Texas Statutes
Subchapter N. Winter Storm Uri Uplift Financing
Section 39.651. Purpose; Use of Proceeds

Sec. 39.651. PURPOSE; USE OF PROCEEDS. (a) The purpose of this subchapter is to address the Winter Storm Uri uplift balance by:
(1) enabling the independent organization certified under Section 39.151 for the ERCOT power region to finance the uplift balance on behalf of wholesale market participants through debt obligations; and
(2) authorizing the commission to contract with another state agency to finance the payment of the uplift balance with debt obligations or use any another financial mechanism consistent with this subchapter for that purpose.
(b) Financing the uplift balance in the manner provided by this subchapter will allow wholesale market participants who were assessed extraordinary uplift charges due to consumption during the period of emergency to pay those charges over a longer period of time, alleviating liquidity issues and reducing the risk of additional defaults in the wholesale market.
(c) The legislature finds that authorizing financing under this subchapter serves the public purpose of allowing the commission to stabilize the wholesale electricity market in the ERCOT power region.
(d) The proceeds of debt obligations issued under this subchapter must be used solely for the purpose of financing reliability deployment price adder charges and ancillary service costs that exceeded the commission's system-wide offer cap and were uplifted to load-serving entities based on consumption during the period of emergency.
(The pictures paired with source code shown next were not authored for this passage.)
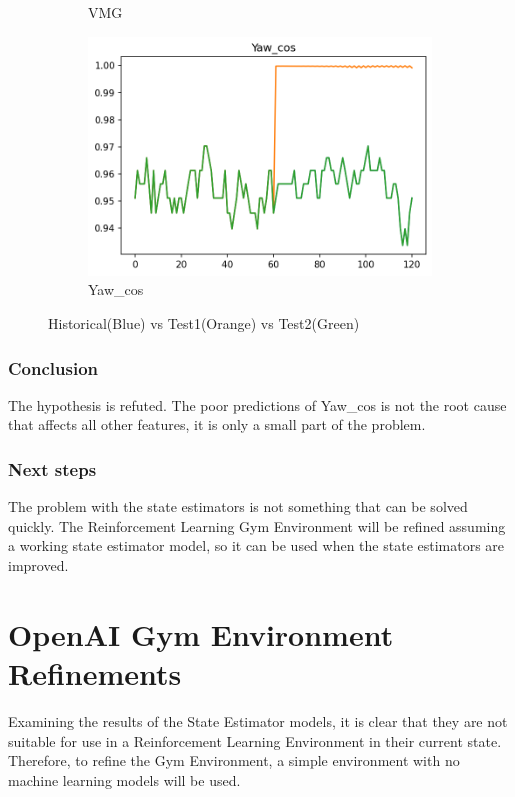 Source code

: \documentclass[12pt,twoside]{report}
\begin{document}
\begin{figure}[h]
\begin{subfigure}[b]{0.32\textwidth}
         \caption{VMG}
     \end{subfigure}
     \begin{subfigure}[b]{0.32\textwidth}
         \centering
         \includegraphics[width=\textwidth]{figures/prediction-plots-compared/Yaw_cos.png}
         \caption{Yaw\_cos}
     \end{subfigure}
        \caption{Historical(Blue) vs Test1(Orange) vs Test2(Green)}
        \label{fig:prediction-Yaw-cos}
\end{figure}

\subsubsection{Conclusion}
The hypothesis is refuted. The poor predictions of Yaw\_cos is not the root cause that affects all other features, it is only a small part of the problem.

\subsubsection{Next steps}
The problem with the state estimators is not something that can be solved quickly. The Reinforcement Learning Gym Environment will be refined assuming a working state estimator model, so it can be used when the state estimators are improved.

\section{OpenAI Gym Environment Refinements}
Examining the results of the State Estimator models, it is clear that they are not suitable for use in a Reinforcement Learning Environment in their current state. Therefore, to refine the Gym Environment, a simple environment with no machine learning models will be used.
\end{document}
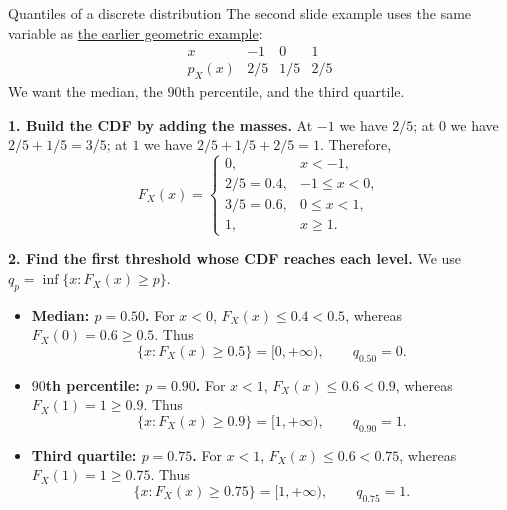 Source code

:\documentclass[a4paper,12pt,oneside]{report}
\begin{document}
\clearpage
\begin{framedexample}{Quantiles of a discrete distribution}
\label{ex:discrete-quantiles}
The second slide example uses the same variable as
\hyperref[ex:quantile-jump]{the earlier geometric example}:
\[
  \begin{array}{c|ccc}
    x & -1 & 0 & 1\\ \hline
    p_X(x) & 2/5 & 1/5 & 2/5
  \end{array}
\]
We want the median, the $90$th percentile, and the third quartile.

\textbf{1. Build the CDF by adding the masses.}
At $-1$ we have $2/5$; at $0$ we have $2/5+1/5=3/5$;
at $1$ we have $2/5+1/5+2/5=1$. Therefore,
\[
  F_X(x)=
  \begin{cases}
    0, & x<-1,\\
    2/5=0.4, & -1\leq x<0,\\
    3/5=0.6, & 0\leq x<1,\\
    1, & x\geq1.
  \end{cases}
\]

\textbf{2. Find the first threshold whose CDF reaches each level.}
We use $q_p=\inf\{x:F_X(x)\geq p\}$.
\begin{itemize}
  \item \textbf{Median: $p=0.50$.}
    For $x<0$, $F_X(x)\leq0.4<0.5$, whereas $F_X(0)=0.6\geq0.5$.
    Thus
    \[
      \{x:F_X(x)\geq0.5\}=[0,+\infty),
      \qquad \boxed{q_{0.50}=0.}
    \]
  \item \textbf{$90$th percentile: $p=0.90$.}
    For $x<1$, $F_X(x)\leq0.6<0.9$, whereas $F_X(1)=1\geq0.9$.
    Thus
    \[
      \{x:F_X(x)\geq0.9\}=[1,+\infty),
      \qquad \boxed{q_{0.90}=1.}
    \]
  \item \textbf{Third quartile: $p=0.75$.}
    For $x<1$, $F_X(x)\leq0.6<0.75$, whereas $F_X(1)=1\geq0.75$.
    Thus
    \[
      \{x:F_X(x)\geq0.75\}=[1,+\infty),
      \qquad \boxed{q_{0.75}=1.}
    \]
\end{itemize}
\end{framedexample}
\end{document}
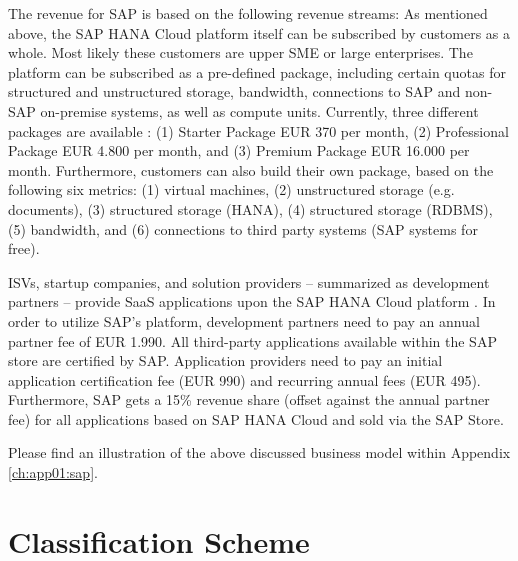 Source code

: The revenue for SAP is based on the following revenue streams: As mentioned above, the SAP HANA Cloud platform itself can be subscribed by customers as a whole. Most likely these customers are upper \ac{SME} or large enterprises. The platform can be subscribed as a pre-defined package, including certain quotas for structured and unstructured storage, bandwidth, connections to SAP and non-SAP on-premise systems, as well as compute units. Currently, three different packages are available \citep{SAP2013b}: (1) Starter Package EUR 370 per month, (2) Professional Package EUR 4.800 per month, and (3) Premium Package EUR 16.000 per month. Furthermore, customers can also build their own package, based on the following six metrics: (1) virtual machines, (2) unstructured storage (e.g. documents), (3) structured storage (HANA), (4) structured storage (RDBMS), (5) bandwidth, and (6) connections to third party systems (SAP systems for free). 

\acp{ISV}, startup companies, and solution providers -- summarized as development partners -- provide \ac{SaaS} applications upon the SAP HANA Cloud platform \citep{SAP2013a}. In order to utilize SAP's platform, development partners need to pay an annual partner fee of EUR 1.990. All third-party applications available within the SAP store are certified by SAP. Application providers need to pay an initial application certification fee (EUR 990) and recurring annual fees (EUR 495). Furthermore, SAP gets a 15\% revenue share (offset against the annual partner fee) for all applications based on SAP HANA Cloud and sold via the SAP Store.

Please find an illustration of the above discussed business model within Appendix \ref{ch:app01:sap}.

%

\section{Classification Scheme}\label{ch:sota:cm}

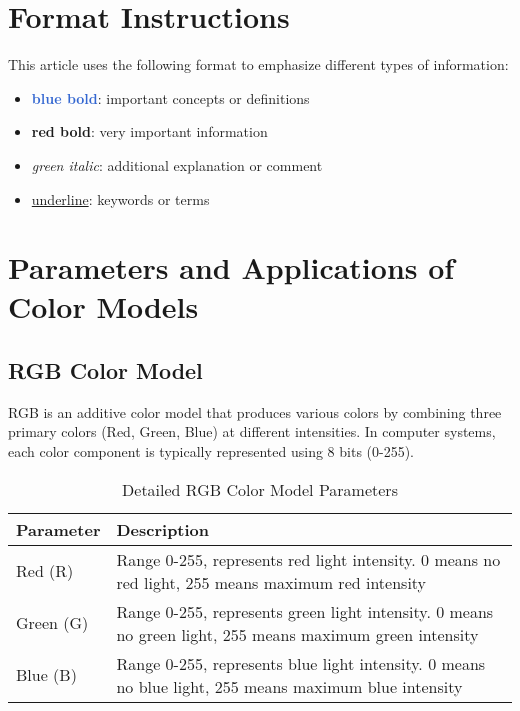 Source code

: \documentclass[12pt]{article}
\begin{document}


\section*{Format Instructions}
This article uses the following format to emphasize different types of information:
\begin{itemize}
    \item \textcolor{highlight}{\textbf{blue bold}}: important concepts or definitions
    \item \textcolor{important}{\textbf{red bold}}: very important information
    \item \textcolor{note}{\textit{green italic}}: additional explanation or comment
    \item \underline{underline}: keywords or terms
\end{itemize}

\section{Parameters and Applications of Color Models}

\subsection{RGB Color Model}
RGB is an additive color model that produces various colors by combining three primary colors (Red, Green, Blue) at different intensities. In computer systems, each color component is typically represented using 8 bits (0-255).

\begin{table}[H]
    \centering
    \begin{tabular}{lp{12cm}}
    \toprule
    \textbf{Parameter} & \textbf{Description} \\
    \midrule
    Red (R) & Range 0-255, represents red light intensity. 0 means no red light, 255 means maximum red intensity \\
    Green (G) & Range 0-255, represents green light intensity. 0 means no green light, 255 means maximum green intensity \\
    Blue (B) & Range 0-255, represents blue light intensity. 0 means no blue light, 255 means maximum blue intensity \\
    \bottomrule
    \end{tabular}
    \caption{Detailed RGB Color Model Parameters}
\end{table}
\end{document}
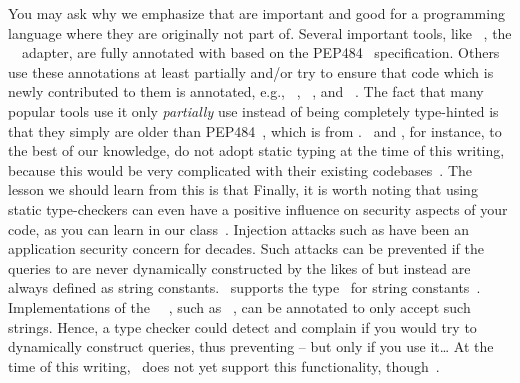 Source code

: You may ask why we emphasize that  are important and good for a programming language where they are originally not part of.
Several important tools, like \psycopg~\cite{VDGE2022PPDAFP:ST}, the \postgresql\ \python\ adapter, are fully annotated with  based on the PEP484~\cite{PEP484} specification.
Others use these annotations at least partially and/or try to ensure that code which is newly contributed to them is annotated, e.g., \matplotlib~\cite{HDFDM2012MVWP:CG}, \numpy~\cite{N2025N:TNT}, and \pandas~\cite{PD2025P:CTTCB}.
The fact that many popular tools use it only \emph{partially} use instead of being completely type-hinted is that they simply are older than PEP484~\cite{PEP484}, which is from \citeyear{PEP484}.
\scikitlearn\ and \scipy, for instance, to the best of our knowledge, do not adopt static typing at the time of this writing, because this would be very complicated with their existing codebases~\cite{CFNYLH2020ST,DPVPCHG2018ATHFS}.
The lesson we should learn from this is that%
%
%
%
Finally, it is worth noting that using static type-checkers can even have a positive influence on security aspects of your code, as you can learn in our  class~\cite{databases}.
Injection attacks such as  have been an application security concern for decades.
Such attacks can be prevented if the queries to  are never dynamically constructed by the likes of  but instead are always defined as string constants.
\python\ supports the type~ for string constants~\cite{PEP675}.
Implementations of the \python\ \db\ , such as \psycopg~\cite{VDGE2022PPDAFP:ST}, can be annotated to only accept such strings.
Hence, a type checker could detect and complain if you would try to dynamically construct queries, thus preventing  -- but only if you use it\dots
At the time of this writing, \mypy\ does not yet support this functionality, though~\cite{ZDWVSLS2022I1SP6L,VDGE2022PPDAFP:ST}.
%
\FloatBarrier%
\endhsection%
%
\endhsection%
%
A load-serving entity that receives proceeds from the debt obligations may use the proceeds solely for the purposes of fulfilling payment obligations directly related to such costs and refunding such costs to retail customers who have paid or otherwise would be obligated to pay such costs.
(e) The commission shall ensure that the structuring and pricing of the debt obligations results in the lowest uplift charges consistent with market conditions and the terms of the order issued under this subchapter. The present value calculation must use a discount rate equal to the proposed interest rate on the debt obligations.
Added by Acts 2021, 87th Leg., R.S., Ch. 908 (H.B. 4492), Sec. 5, eff. June 16, 2021.